Records excerpted from a collection:
= Beginning of Section =

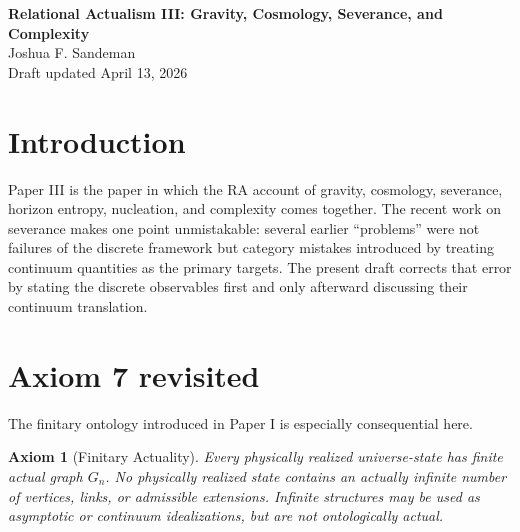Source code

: \documentclass[11pt]{article}
\newtheorem{axiom}{Axiom}
\begin{document}
\begin{center}
{\LARGE \textbf{Relational Actualism III: Gravity, Cosmology, Severance, and Complexity}}\\[0.75em]
{\large Joshua F. Sandeman}\\[0.25em]
{\normalsize Draft updated April 13, 2026}
\end{center}

\begin{abstract}
This third paper develops the gravity, cosmology, severance, and complexity consequences of Relational Actualism. The present revision incorporates the recent severance results in full: the explicit axiom of Finitary Actuality, the choice of the RA-native entropy observable as severed-link count, the closure of the finiteness and interface-invariance parts of the entropy programme, and the correction of the ``area law'' into an intrinsically discrete boundary law. The paper therefore distinguishes sharply between discrete physics and continuum translation. The fundamental statement is not that entropy must first be shown to match continuum horizon area, but that severance entropy is proportional to intrinsic discrete boundary size. The comparison with Bekenstein-Hawking entropy is then a question about the BDG-to-metric dictionary.
\end{abstract}

\section{Introduction}
Paper III is the paper in which the RA account of gravity, cosmology, severance, horizon entropy, nucleation, and complexity comes together. The recent work on severance makes one point unmistakable: several earlier ``problems'' were not failures of the discrete framework but category mistakes introduced by treating continuum quantities as the primary targets. The present draft corrects that error by stating the discrete observables first and only afterward discussing their continuum translation.

\section{Axiom 7 revisited}
The finitary ontology introduced in Paper I is especially consequential here.

\begin{axiom}[Finitary Actuality]
Every physically realized universe-state has finite actual graph $G_n$. No physically realized state contains an actually infinite number of vertices, links, or admissible extensions. Infinite structures may be used as asymptotic or continuum idealizations, but are not ontologically actual.
\end{axiom}
\end{document}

= End of Section =

PROBLEM REQUIREMENTS: Return every line of the data above in which "introduced" appears.

SOLUTION TO THIS TASK:
Paper III is the paper in which the RA account of gravity, cosmology, severance, horizon entropy, nucleation, and complexity comes together. The recent work on severance makes one point unmistakable: several earlier ``problems'' were not failures of the discrete framework but category mistakes introduced by treating continuum quantities as the primary targets. The present draft corrects that error by stating the discrete observables first and only afterward discussing their continuum translation.
The finitary ontology introduced in Paper I is especially consequential here.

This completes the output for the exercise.